Records from a data collection
::::::::::

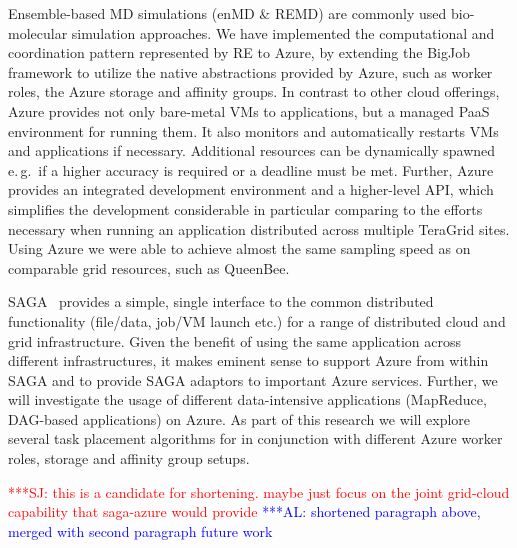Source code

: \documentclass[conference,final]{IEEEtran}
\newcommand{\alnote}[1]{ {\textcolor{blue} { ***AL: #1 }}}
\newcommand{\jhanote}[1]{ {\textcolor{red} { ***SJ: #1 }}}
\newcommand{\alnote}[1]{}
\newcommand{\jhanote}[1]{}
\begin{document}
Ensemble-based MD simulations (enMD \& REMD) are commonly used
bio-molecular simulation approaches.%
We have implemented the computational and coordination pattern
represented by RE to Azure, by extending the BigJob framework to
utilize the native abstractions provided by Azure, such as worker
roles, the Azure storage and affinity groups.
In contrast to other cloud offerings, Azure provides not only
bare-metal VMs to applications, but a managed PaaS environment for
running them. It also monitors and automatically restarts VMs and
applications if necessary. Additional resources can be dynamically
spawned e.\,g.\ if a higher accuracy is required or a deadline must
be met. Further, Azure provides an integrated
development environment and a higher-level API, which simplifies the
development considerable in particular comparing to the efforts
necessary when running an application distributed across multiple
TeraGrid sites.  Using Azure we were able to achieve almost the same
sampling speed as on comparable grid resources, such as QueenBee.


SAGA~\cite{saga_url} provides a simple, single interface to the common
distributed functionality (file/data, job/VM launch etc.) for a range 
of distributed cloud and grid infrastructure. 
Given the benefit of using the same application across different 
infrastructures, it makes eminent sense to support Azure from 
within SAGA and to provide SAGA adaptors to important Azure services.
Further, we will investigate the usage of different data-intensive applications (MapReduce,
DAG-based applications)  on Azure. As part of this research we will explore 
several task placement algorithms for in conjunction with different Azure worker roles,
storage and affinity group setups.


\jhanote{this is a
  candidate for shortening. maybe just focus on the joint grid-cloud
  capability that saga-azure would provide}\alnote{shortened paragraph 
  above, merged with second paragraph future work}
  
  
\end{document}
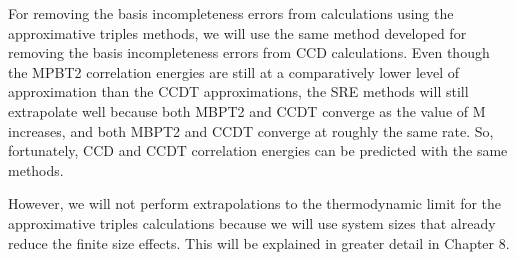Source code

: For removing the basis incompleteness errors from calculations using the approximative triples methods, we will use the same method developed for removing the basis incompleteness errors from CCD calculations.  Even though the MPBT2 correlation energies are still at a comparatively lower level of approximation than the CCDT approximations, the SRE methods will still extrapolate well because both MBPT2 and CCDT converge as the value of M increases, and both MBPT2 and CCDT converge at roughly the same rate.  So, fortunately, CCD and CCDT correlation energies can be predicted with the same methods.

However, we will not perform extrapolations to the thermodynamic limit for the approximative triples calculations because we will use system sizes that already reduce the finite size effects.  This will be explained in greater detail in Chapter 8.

::::::::::

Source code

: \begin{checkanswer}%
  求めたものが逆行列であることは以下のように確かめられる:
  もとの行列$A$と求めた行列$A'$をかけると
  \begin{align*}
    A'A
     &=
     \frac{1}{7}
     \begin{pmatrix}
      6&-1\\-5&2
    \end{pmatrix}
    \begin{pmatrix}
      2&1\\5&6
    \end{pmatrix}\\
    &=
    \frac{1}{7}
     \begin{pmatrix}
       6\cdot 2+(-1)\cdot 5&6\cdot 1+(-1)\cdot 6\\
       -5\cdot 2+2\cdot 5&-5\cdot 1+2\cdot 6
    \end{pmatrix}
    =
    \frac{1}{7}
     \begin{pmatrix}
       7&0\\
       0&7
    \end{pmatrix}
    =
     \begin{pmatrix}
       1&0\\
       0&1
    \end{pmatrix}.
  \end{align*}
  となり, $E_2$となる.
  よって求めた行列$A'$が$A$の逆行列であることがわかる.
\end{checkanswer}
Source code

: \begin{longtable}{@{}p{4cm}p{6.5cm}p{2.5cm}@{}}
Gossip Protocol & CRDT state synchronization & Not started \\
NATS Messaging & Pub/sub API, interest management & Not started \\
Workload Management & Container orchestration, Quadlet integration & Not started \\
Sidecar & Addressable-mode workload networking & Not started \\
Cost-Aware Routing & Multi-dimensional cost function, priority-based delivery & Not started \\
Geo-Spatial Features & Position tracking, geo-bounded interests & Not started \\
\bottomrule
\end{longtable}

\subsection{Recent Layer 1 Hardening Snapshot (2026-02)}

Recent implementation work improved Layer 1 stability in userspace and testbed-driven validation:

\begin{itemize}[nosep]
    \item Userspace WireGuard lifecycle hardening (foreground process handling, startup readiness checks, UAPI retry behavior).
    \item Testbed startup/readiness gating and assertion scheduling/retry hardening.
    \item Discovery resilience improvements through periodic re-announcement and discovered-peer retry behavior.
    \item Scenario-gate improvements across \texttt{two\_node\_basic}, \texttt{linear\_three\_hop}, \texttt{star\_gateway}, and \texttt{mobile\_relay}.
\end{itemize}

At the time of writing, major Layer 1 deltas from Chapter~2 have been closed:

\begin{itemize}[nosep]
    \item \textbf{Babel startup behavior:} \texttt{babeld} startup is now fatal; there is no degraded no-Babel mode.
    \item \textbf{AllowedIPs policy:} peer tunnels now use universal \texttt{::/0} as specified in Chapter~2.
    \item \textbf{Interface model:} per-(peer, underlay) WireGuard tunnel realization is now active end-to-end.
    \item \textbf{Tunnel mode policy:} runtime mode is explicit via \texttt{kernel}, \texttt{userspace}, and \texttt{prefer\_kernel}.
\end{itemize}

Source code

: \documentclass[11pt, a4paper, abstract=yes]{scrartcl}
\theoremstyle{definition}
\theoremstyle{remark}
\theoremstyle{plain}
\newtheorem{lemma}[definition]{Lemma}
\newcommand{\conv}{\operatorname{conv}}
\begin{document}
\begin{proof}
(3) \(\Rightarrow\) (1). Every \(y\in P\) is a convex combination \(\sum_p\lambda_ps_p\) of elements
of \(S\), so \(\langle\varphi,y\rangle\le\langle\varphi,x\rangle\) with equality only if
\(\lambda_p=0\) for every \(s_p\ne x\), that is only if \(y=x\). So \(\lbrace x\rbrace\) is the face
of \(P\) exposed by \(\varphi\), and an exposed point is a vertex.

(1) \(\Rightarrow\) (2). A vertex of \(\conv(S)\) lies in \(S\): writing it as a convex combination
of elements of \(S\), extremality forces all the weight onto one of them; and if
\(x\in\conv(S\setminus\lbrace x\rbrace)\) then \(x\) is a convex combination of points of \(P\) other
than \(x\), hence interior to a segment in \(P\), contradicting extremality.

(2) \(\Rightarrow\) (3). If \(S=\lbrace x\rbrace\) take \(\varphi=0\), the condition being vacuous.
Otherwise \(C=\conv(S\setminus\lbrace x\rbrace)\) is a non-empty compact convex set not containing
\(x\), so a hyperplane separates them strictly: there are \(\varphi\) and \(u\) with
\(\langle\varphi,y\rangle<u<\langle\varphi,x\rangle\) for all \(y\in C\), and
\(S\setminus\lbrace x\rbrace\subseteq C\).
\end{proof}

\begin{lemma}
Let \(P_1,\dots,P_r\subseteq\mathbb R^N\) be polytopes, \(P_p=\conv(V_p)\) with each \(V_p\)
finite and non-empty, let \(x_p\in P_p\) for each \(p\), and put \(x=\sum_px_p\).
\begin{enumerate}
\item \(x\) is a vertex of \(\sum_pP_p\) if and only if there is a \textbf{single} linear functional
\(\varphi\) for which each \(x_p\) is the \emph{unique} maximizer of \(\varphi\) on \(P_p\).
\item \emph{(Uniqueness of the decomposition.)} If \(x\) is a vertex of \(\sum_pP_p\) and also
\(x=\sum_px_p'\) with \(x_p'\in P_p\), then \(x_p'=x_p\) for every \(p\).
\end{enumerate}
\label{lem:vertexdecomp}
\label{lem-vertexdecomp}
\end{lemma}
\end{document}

::::::::::

## [Exercise]
All lines of the entries above where "subseteq" turns up should be reported.

## [Output for this task]
\(S\setminus\lbrace x\rbrace\subseteq C\).
Let \(P_1,\dots,P_r\subseteq\mathbb R^N\) be polytopes, \(P_p=\conv(V_p)\) with each \(V_p\)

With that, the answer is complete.